Connecting to MSSQL

Which software are you using? SDV Enterprise

Software Details (What is your SDV version? Python version?): 0.37, 8.10

Description

I have followed the instructions on docs.sdv.dev for MSSQL connections. I can connect, load the data. Can I read just few columns from a table instead of whole table? Also, exporting the systhesized data back to database, how to write on a new table, new database?

I am using AdventureWorks2019 dataset for testing on these three tables; Person.Person, Person.PersonPhone, Person.PhoneNumberType. Getting this error message:

sqlalchemy.exec.CompileError: in table PhoneNumberType, column Name. Can’t generate DDL for NullType(). Did you forget to specify a type on this column?

I tried to set the sdtype of the column like

metadata.update_column(
column_name=’Name’,
sdtype=’categorical’,
table_name=’PhoneNumberType’
)

but that did not resolve the issue. Then I removed the table from the metadata like:

metadata.remove_table(‘PhoneNumberType’)

but still getting the same error.

How do I define the ‘Name’ column type in DDL that is when it is creating a new table to insert synthesize data?

My output code is:

synthetic_data_custom={
    f”{table_name}_synthetic”: df
    for table_name, df in synthetic_data.items()
}

connector.export {
    data=synthetic_data_custom,
    mode=’write’,
    verbose=True
}

Additional Context

(Provide any other background that would be helpful. For example, what overall problem are you trying to solve?)

For additional resources see the API Docs.

Hi @rizwan,

To make sure I’m understanding right: It seems that you were able to successfully use the MSSQL Connector to (a) authenticate and make a connection to the database, (b) create metadata and load data from the database, and (c) create a synthesizer with that metadata/data, and (d) sample synthetic data from that synthesizer. The problem is that when you try to export the synthetic data, you are receiving an error.

Intended usage: The intended usage is to use the same connector instance for import and export. During import, the connector instance saves the SQL schema from the original database. Then during export, the connector creates a new database schema (using the saved SQL) and populates it with the synthetic data.

Looking at your code, it seems that you are changing the names of the tables to be <table_name>_synthetic, which isn’t supported.

Here’s my recommendation:

  1. After sampling synthetic data, do not modify it in any way. For example, don’t change the name of the tables in the dictionary, and don’t add/remove any columns. We designed the connector to export on the exact synthetic data that is sampled by the synthesizer. If the synthetic data has been modified, there may be a mismatch between the SQL schema and the synthetic data, which could lead to an error.
  2. Set an export config for a new database schema. The connector is looking to create a new schema (not reuse the real one) when exporting the synthetic data.
    Eg.
connector.set_export_config(
    schema_name='synthetic_adventureworks', # provide the name of a new schema to create
    auth={
        'username': <username>,
        'password': <password>,
        'database': 'my_database', # you may export back to the same database, as long as the schema is different
        'server': ...
    }
)

connector.export(
    data=synthetic_data,
    mode='write',
    verbose=True
)

Hope that’s helpful. Let me know if I’m misunderstanding something!

Hi @neha,

Thank you for your reply. Yes, all steps are completed successfully except the last step which is to write the synthetic data back to database. I removed the code where I was modifying the table names but still getting the error when writing back to database for PhoneNumberType.
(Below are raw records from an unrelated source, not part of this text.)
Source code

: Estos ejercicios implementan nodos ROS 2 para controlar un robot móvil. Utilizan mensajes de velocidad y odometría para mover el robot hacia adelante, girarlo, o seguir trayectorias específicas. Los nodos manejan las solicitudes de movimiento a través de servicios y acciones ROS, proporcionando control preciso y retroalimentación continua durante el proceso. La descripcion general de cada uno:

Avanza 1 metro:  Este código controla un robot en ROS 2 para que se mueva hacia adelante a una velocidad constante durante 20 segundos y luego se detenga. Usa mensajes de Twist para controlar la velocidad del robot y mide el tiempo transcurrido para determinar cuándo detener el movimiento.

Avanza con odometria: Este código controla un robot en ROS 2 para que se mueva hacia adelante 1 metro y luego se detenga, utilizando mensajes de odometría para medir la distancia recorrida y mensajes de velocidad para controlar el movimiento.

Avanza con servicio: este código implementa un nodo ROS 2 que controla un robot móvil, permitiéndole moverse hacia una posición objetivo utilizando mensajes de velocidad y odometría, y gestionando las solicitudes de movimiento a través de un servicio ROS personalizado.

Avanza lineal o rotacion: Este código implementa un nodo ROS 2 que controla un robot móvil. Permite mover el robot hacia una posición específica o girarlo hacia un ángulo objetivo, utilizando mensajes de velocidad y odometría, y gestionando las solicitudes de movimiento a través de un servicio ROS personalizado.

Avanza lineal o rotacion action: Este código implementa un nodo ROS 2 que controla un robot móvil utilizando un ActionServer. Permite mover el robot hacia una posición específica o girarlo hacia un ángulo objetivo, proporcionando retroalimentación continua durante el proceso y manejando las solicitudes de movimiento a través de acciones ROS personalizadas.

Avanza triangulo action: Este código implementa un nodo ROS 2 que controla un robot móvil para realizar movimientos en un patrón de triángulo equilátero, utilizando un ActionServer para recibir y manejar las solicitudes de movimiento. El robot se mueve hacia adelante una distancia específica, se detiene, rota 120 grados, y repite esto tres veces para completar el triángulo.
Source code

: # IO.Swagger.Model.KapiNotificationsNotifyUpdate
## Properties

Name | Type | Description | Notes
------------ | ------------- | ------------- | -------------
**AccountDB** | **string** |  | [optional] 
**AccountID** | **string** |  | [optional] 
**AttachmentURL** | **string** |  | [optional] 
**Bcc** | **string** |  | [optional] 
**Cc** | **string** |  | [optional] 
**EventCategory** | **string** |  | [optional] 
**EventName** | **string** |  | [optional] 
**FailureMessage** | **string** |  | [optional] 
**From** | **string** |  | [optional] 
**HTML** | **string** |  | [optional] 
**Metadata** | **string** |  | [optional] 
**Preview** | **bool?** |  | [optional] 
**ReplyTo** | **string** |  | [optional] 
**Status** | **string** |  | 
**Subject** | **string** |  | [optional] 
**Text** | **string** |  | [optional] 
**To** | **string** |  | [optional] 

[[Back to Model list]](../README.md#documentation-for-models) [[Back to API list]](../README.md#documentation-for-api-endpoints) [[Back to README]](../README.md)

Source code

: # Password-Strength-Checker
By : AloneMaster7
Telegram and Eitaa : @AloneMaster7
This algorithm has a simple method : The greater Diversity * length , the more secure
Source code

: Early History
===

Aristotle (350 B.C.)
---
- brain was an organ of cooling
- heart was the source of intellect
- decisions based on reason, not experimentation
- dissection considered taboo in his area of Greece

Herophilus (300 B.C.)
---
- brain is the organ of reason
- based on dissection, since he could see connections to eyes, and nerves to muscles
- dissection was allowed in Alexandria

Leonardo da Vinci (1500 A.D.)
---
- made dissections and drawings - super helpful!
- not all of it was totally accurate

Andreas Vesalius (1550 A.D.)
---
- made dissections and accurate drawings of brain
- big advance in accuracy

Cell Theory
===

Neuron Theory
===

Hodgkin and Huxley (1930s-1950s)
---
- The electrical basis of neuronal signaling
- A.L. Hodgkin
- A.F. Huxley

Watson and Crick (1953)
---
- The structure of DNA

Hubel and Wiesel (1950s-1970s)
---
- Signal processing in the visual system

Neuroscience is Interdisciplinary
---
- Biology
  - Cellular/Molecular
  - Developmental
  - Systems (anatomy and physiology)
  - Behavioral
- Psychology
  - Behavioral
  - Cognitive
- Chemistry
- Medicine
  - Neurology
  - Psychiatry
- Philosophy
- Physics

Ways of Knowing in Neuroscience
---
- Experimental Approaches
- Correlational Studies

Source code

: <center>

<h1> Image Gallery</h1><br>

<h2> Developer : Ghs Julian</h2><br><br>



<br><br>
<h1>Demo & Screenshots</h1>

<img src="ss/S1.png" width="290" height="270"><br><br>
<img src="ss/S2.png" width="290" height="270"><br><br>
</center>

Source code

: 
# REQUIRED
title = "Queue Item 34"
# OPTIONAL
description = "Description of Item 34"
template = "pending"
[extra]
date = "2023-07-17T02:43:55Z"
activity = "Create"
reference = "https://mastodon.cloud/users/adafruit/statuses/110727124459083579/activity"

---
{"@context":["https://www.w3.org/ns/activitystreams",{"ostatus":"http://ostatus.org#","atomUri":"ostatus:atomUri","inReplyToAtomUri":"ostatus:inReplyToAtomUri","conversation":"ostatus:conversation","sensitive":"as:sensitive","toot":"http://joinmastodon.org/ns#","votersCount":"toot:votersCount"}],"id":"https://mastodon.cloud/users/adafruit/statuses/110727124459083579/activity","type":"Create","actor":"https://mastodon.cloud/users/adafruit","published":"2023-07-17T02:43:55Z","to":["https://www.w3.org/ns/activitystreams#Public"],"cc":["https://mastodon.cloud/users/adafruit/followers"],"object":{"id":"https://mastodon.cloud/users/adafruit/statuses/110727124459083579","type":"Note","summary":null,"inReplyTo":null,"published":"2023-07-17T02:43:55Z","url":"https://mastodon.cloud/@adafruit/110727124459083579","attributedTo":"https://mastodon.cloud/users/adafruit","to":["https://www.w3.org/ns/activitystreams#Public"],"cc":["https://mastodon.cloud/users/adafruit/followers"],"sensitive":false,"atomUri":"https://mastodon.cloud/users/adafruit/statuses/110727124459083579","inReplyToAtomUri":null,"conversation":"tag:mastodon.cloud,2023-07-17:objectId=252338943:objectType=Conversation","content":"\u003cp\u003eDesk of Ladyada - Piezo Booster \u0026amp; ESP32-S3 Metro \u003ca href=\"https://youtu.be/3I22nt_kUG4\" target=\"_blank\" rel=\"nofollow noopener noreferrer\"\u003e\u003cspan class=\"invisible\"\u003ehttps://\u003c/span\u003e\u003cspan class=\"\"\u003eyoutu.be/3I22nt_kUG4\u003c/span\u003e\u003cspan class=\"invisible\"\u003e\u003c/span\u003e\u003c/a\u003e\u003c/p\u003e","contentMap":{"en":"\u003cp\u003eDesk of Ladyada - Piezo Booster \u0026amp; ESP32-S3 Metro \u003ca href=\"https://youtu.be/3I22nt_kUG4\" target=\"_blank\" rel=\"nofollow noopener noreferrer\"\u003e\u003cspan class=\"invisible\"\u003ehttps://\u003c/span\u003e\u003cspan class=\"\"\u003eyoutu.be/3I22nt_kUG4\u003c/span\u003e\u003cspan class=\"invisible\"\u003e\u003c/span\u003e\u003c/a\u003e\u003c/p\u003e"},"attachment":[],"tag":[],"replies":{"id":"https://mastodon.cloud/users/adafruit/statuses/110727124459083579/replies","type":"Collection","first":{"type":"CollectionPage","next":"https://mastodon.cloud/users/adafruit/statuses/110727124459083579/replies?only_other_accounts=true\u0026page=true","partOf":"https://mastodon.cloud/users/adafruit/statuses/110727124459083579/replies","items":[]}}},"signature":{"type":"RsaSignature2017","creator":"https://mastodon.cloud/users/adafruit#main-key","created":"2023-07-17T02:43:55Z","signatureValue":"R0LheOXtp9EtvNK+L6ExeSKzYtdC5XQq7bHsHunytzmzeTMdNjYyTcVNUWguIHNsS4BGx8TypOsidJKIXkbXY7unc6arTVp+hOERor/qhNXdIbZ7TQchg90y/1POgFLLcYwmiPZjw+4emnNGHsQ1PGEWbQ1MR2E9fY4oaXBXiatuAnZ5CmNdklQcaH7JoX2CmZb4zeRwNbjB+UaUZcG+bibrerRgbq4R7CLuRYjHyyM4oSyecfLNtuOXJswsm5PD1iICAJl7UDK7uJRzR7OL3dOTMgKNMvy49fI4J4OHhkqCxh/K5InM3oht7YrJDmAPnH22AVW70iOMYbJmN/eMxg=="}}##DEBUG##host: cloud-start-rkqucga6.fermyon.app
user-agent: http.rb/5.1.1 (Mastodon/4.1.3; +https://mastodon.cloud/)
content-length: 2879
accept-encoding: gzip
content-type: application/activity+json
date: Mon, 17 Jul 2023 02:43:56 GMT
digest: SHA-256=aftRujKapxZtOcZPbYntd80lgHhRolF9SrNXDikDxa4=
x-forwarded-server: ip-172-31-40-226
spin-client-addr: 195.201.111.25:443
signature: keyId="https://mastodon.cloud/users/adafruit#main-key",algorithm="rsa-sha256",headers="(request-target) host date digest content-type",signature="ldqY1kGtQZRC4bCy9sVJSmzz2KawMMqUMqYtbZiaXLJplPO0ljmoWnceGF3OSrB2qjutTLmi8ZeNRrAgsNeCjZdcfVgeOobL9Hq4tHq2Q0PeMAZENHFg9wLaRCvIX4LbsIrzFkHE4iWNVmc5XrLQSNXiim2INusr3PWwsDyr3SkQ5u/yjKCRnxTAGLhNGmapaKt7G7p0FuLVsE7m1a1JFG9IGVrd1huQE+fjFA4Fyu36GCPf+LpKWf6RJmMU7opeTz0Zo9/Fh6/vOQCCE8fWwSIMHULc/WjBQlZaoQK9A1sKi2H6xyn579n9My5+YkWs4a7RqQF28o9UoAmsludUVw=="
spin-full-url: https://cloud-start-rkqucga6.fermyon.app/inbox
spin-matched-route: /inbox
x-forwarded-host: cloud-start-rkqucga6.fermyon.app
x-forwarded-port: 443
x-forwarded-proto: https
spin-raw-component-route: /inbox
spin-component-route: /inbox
Hi @rizwan, thanks for confirming.

It appears that the creator of the AdventureWorks dataset has defined some new data types in addition to usual, predefined SQL types (eg. INT, VARCHAR, DATE, etc.). These additional user-defined types may be causing some problems with the connector’s export functionality.

Our engineering team is looking into this now, and we will provide you with an update shortly!

Hi @neha ,

I looked at the data types and yes they are different than the standard ones like Name:nvarchar and NameStyle:bit . These datatypes are also new to me. Thank you for looking into this.

Hi @neha ,

I was able to write back synthetic data to MSSQL database by creating a new test database with few tables. Thanks for your help.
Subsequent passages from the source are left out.